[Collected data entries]
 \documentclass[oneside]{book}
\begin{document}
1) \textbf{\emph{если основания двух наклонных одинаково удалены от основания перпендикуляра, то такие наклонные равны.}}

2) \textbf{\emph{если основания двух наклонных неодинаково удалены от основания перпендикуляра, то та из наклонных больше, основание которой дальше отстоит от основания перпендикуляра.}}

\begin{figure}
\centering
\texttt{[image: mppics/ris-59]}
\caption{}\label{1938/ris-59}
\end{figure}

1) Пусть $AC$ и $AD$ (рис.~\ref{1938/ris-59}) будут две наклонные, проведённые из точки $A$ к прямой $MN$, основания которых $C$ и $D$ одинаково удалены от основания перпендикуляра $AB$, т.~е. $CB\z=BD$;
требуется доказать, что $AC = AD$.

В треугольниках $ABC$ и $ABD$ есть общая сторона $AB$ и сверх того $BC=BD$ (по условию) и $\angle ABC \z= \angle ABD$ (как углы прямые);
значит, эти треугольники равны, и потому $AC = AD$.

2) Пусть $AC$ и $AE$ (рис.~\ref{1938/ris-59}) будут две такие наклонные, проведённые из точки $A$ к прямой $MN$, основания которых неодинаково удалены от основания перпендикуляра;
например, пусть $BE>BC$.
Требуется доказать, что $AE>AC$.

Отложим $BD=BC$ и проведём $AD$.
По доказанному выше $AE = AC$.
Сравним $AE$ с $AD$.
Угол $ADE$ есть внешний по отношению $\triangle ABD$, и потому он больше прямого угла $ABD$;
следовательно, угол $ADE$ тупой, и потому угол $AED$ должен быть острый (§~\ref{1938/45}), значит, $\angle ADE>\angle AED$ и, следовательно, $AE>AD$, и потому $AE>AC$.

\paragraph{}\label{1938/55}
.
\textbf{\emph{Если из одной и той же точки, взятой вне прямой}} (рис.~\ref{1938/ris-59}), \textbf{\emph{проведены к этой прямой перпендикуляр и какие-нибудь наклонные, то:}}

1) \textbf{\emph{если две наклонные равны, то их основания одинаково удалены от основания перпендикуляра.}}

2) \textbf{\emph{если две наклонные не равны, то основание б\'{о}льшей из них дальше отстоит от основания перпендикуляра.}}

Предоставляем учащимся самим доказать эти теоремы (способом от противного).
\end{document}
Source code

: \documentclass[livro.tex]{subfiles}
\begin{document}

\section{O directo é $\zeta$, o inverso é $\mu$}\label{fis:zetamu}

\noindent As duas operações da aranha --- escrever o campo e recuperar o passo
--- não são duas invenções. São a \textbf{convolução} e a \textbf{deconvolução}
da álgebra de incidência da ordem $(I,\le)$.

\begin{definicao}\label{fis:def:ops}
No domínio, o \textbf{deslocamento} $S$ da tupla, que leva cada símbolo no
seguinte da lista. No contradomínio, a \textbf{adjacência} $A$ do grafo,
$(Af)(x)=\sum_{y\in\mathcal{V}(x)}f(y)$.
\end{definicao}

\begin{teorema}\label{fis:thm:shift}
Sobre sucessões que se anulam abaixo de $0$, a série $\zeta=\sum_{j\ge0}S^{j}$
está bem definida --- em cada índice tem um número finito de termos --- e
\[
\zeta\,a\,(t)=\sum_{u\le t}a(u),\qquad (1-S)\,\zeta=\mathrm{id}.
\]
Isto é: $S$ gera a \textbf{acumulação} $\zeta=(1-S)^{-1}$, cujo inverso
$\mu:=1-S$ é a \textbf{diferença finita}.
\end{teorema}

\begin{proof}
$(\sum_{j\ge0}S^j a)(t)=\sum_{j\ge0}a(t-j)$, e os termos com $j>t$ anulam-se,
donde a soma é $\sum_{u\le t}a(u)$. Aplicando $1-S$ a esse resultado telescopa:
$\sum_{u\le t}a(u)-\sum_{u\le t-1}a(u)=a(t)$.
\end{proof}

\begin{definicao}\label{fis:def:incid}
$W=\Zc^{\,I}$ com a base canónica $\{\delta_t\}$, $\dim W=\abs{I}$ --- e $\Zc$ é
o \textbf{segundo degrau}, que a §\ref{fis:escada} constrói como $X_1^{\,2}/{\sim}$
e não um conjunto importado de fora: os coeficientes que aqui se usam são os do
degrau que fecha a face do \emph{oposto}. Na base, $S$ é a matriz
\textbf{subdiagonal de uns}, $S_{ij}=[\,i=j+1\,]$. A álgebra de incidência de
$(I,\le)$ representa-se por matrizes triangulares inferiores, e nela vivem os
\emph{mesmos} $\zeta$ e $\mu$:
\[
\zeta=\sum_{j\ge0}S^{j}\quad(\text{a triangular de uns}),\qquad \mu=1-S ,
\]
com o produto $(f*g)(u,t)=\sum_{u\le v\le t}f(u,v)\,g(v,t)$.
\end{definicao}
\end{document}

==

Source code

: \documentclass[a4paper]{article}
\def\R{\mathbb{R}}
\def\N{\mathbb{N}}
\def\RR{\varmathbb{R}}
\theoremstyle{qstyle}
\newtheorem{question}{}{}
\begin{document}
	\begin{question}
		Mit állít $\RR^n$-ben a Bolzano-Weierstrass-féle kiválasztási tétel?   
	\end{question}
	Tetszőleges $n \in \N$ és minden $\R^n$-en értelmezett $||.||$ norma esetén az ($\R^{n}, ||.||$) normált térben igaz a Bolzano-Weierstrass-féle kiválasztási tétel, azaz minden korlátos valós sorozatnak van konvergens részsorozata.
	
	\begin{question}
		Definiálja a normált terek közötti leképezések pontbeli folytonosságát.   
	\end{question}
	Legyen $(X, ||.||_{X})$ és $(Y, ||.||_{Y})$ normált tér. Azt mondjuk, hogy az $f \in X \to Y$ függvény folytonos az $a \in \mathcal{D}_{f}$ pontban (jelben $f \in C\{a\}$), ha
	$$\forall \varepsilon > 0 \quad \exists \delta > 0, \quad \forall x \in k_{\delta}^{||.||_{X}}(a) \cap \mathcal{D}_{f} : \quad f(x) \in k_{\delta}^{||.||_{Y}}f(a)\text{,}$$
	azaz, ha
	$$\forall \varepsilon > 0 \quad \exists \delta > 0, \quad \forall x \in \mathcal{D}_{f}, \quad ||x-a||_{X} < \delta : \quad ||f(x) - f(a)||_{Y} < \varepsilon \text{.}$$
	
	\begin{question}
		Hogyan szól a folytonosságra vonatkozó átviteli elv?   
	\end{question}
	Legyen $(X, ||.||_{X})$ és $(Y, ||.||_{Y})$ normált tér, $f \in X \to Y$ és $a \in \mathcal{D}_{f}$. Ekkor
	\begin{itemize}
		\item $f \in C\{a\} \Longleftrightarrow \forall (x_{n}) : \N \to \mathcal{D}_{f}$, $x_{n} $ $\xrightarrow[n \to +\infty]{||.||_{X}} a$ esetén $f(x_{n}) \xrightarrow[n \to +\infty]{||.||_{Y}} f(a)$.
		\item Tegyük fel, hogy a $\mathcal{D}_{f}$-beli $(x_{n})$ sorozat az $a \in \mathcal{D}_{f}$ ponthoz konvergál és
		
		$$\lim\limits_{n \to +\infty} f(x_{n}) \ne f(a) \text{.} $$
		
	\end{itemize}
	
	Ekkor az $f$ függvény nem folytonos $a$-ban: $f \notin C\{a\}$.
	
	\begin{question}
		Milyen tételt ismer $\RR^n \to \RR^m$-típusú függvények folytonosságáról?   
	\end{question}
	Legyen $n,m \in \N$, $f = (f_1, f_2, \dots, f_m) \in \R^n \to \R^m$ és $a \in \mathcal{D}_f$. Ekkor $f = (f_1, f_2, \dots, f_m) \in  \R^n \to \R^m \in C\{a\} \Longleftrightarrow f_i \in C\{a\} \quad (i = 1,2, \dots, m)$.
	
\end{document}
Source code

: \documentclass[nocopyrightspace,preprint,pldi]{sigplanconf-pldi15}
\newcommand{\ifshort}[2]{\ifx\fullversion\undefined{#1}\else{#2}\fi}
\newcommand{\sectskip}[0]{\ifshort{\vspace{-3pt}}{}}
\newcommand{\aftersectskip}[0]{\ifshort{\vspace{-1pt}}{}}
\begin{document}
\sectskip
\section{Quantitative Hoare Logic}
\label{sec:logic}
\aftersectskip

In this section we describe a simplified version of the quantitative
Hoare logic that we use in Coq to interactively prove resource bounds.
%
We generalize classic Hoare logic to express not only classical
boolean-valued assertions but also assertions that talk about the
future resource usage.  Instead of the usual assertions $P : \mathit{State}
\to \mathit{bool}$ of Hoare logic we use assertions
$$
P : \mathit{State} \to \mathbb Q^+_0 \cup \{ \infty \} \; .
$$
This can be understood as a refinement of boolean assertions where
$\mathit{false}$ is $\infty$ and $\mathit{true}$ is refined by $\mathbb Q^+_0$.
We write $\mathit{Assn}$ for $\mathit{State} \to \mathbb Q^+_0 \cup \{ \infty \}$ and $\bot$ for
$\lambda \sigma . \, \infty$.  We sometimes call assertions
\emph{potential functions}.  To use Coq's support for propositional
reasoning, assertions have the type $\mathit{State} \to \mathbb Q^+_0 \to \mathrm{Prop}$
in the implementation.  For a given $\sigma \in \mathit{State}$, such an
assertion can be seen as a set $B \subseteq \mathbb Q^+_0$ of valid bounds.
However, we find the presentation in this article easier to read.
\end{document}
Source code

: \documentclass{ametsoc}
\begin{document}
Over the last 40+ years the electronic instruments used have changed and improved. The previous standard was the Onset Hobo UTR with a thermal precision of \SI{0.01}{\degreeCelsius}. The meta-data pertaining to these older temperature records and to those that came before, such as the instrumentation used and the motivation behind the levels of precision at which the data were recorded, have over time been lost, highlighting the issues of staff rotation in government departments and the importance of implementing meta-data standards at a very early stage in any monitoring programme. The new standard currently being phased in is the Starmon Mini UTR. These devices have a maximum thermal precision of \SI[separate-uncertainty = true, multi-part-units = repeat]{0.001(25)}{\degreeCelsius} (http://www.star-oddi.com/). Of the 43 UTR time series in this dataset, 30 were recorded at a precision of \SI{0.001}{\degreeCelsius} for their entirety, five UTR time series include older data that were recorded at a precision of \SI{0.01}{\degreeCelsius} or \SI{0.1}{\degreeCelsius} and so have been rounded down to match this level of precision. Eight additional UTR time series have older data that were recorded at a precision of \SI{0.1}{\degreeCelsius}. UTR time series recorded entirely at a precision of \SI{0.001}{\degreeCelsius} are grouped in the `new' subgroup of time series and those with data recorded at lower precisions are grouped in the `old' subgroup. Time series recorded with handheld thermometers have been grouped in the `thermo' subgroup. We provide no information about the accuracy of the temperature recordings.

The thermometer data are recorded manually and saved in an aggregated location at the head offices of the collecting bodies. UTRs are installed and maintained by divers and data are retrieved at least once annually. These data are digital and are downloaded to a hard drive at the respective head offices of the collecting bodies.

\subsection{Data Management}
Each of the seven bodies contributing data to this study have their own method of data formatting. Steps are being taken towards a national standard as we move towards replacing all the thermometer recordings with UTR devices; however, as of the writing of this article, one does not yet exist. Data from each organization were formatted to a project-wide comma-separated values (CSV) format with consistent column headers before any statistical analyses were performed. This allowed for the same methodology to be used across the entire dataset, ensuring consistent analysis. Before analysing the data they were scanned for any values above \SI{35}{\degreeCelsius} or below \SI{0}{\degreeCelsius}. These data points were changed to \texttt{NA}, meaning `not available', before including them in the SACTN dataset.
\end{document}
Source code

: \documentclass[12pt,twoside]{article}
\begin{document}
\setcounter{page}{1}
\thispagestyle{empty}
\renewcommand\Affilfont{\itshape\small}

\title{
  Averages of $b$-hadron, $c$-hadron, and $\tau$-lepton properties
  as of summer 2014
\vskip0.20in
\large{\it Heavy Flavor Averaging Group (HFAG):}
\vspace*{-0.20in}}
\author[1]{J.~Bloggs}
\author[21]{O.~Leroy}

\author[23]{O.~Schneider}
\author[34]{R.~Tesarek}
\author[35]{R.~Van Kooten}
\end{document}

What is needed
Look through the entries above; copy each line where the string "проведённые" appears.

Task solution
1) Пусть $AC$ и $AD$ (рис.~\ref{1938/ris-59}) будут две наклонные, проведённые из точки $A$ к прямой $MN$, основания которых $C$ и $D$ одинаково удалены от основания перпендикуляра $AB$, т.~е. $CB\z=BD$;
2) Пусть $AC$ и $AE$ (рис.~\ref{1938/ris-59}) будут две такие наклонные, проведённые из точки $A$ к прямой $MN$, основания которых неодинаково удалены от основания перпендикуляра;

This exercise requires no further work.